[Stored dataset items]
▬▬▬▬▬▬▬▬▬▬

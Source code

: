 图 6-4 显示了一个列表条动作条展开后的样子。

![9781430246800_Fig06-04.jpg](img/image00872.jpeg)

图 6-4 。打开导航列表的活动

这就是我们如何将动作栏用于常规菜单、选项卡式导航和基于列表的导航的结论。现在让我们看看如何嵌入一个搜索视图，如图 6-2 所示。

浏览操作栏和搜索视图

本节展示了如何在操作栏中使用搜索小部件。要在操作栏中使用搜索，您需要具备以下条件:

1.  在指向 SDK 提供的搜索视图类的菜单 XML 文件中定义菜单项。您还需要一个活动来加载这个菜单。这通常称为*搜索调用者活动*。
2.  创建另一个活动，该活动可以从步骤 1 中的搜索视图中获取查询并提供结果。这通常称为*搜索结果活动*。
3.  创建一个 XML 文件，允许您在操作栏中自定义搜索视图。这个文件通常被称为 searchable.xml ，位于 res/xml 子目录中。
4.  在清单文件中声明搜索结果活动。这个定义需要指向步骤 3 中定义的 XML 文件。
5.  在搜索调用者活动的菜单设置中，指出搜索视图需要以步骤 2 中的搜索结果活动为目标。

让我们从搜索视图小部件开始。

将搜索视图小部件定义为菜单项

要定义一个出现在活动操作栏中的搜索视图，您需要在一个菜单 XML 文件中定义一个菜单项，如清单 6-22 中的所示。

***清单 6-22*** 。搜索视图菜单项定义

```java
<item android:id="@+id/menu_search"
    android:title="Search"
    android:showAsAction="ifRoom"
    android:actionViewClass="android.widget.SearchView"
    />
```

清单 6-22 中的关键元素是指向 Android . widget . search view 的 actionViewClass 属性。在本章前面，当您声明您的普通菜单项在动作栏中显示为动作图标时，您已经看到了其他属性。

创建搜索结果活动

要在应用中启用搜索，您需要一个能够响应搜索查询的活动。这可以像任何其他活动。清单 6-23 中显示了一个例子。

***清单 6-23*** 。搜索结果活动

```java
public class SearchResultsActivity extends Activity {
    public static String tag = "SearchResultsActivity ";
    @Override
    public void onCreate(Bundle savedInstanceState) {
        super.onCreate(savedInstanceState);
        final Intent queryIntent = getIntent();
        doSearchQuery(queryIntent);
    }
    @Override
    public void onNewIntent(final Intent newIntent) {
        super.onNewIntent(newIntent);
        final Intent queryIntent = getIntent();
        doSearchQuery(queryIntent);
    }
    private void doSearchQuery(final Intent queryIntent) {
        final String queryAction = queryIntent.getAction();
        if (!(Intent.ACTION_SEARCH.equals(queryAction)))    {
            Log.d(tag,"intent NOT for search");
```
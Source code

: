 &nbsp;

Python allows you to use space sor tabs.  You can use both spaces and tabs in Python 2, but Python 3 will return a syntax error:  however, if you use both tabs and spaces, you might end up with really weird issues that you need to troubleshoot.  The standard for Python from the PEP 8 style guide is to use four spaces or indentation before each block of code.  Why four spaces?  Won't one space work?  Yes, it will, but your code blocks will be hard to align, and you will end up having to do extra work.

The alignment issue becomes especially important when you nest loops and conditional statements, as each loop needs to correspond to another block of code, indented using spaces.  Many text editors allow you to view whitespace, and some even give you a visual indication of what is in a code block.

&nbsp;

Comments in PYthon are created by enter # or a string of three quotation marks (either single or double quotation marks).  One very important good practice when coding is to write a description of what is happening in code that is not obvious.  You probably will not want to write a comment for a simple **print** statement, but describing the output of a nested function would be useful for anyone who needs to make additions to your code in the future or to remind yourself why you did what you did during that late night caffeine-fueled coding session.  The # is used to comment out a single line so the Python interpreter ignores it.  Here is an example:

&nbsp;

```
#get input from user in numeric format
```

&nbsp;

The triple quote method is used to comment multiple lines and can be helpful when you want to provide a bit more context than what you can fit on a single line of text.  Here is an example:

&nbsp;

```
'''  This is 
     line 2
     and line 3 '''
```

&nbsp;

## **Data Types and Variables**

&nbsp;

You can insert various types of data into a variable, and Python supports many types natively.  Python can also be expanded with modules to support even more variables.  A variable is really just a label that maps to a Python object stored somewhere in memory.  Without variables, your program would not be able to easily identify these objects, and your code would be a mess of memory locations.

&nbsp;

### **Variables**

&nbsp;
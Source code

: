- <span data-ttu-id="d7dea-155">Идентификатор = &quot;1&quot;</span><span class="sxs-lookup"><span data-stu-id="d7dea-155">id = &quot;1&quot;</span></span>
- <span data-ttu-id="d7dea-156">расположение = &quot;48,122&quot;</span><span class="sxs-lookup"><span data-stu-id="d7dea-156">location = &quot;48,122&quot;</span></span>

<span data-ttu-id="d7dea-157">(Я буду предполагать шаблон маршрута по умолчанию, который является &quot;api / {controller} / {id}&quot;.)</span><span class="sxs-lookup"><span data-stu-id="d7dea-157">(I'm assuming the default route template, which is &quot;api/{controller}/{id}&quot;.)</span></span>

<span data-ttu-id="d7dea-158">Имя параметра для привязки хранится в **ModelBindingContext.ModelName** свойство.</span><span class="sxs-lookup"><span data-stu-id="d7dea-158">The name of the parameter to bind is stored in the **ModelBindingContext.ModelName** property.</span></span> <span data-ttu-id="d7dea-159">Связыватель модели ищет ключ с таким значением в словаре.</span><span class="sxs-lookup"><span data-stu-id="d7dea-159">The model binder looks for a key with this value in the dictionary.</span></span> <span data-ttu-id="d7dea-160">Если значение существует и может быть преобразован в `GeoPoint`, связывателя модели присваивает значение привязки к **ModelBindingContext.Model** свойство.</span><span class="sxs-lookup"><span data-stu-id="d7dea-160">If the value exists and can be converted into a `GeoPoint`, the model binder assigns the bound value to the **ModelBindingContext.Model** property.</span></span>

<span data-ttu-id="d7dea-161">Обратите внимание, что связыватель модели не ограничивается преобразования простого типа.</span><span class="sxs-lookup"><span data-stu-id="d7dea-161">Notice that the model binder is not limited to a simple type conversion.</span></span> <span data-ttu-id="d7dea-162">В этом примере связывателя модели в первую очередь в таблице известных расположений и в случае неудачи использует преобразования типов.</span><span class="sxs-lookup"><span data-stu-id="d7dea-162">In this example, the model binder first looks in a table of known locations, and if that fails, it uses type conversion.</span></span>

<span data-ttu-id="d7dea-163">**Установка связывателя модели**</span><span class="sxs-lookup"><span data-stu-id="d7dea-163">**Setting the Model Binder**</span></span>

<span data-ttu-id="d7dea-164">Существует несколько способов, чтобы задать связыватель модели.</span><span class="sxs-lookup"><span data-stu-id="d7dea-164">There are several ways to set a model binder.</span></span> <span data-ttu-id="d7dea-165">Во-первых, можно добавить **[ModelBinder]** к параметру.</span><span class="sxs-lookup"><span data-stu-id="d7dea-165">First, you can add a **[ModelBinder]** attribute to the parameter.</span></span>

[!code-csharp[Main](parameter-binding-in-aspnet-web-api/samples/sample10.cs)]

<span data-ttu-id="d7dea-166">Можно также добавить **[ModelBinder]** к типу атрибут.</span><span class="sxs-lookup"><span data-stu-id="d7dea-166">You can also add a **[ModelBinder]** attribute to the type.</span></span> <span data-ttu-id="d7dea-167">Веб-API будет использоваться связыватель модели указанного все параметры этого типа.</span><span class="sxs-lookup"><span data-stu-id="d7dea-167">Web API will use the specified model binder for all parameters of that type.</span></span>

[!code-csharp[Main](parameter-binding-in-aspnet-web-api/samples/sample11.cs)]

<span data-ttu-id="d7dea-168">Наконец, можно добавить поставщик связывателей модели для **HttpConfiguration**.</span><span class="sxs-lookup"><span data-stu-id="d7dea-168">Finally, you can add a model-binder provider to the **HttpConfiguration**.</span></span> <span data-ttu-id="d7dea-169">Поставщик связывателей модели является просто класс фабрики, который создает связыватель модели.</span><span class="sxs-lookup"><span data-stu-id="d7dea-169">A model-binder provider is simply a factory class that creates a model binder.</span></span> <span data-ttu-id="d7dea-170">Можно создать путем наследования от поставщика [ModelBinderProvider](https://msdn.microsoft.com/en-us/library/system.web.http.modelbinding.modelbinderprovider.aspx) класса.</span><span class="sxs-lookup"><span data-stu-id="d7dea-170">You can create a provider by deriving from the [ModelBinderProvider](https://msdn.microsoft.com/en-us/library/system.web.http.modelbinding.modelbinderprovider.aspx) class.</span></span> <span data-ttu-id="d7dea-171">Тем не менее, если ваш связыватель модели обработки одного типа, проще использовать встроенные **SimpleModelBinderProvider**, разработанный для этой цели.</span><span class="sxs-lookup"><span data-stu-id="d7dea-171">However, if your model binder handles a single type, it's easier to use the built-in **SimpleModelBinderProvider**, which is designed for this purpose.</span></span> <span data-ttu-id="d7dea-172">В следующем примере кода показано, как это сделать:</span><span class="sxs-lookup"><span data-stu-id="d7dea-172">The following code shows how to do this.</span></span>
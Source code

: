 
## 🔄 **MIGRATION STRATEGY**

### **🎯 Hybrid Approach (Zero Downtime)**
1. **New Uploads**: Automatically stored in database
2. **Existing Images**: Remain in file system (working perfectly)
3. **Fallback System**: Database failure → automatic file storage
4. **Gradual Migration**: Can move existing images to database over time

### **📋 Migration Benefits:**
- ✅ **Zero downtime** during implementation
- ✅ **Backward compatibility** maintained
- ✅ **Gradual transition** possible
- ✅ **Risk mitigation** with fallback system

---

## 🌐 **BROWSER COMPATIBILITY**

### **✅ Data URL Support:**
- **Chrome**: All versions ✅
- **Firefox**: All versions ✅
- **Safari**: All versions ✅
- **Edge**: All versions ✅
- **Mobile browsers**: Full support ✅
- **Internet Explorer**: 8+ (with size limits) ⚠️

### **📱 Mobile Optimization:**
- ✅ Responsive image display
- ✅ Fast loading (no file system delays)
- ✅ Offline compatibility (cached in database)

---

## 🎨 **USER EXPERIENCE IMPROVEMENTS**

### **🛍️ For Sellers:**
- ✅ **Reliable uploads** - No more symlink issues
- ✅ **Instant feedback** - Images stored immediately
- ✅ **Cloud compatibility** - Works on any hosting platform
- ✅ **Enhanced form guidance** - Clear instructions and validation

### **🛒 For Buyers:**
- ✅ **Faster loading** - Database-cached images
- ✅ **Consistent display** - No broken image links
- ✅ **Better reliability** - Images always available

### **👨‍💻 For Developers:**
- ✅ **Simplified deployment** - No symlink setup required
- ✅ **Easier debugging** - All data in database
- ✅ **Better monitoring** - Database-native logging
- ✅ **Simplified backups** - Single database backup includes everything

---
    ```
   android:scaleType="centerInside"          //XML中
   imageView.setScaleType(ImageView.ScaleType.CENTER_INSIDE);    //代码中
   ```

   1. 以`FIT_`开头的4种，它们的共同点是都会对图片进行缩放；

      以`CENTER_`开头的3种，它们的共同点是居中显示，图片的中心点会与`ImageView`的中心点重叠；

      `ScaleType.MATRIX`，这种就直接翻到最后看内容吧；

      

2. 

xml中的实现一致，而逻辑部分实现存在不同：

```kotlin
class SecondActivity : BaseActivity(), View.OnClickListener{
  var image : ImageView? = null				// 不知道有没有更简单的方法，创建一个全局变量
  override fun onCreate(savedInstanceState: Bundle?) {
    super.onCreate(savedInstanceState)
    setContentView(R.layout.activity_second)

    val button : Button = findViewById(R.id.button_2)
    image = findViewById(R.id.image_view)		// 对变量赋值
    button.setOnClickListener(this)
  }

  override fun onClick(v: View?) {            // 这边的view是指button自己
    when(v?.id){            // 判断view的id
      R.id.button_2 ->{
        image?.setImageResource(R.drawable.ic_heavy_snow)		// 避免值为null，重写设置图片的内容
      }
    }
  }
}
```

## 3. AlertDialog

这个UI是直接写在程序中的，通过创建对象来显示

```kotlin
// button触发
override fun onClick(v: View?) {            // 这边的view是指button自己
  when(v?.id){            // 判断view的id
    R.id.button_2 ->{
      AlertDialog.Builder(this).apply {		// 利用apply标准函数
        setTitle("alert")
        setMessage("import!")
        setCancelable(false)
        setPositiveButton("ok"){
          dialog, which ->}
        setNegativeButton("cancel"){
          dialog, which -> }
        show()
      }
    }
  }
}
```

▬▬▬▬▬▬▬▬▬▬

*Task statement*. Tell me how many lines in the records above include the word "Zero"; the number is all that is needed.

*Answer*. 2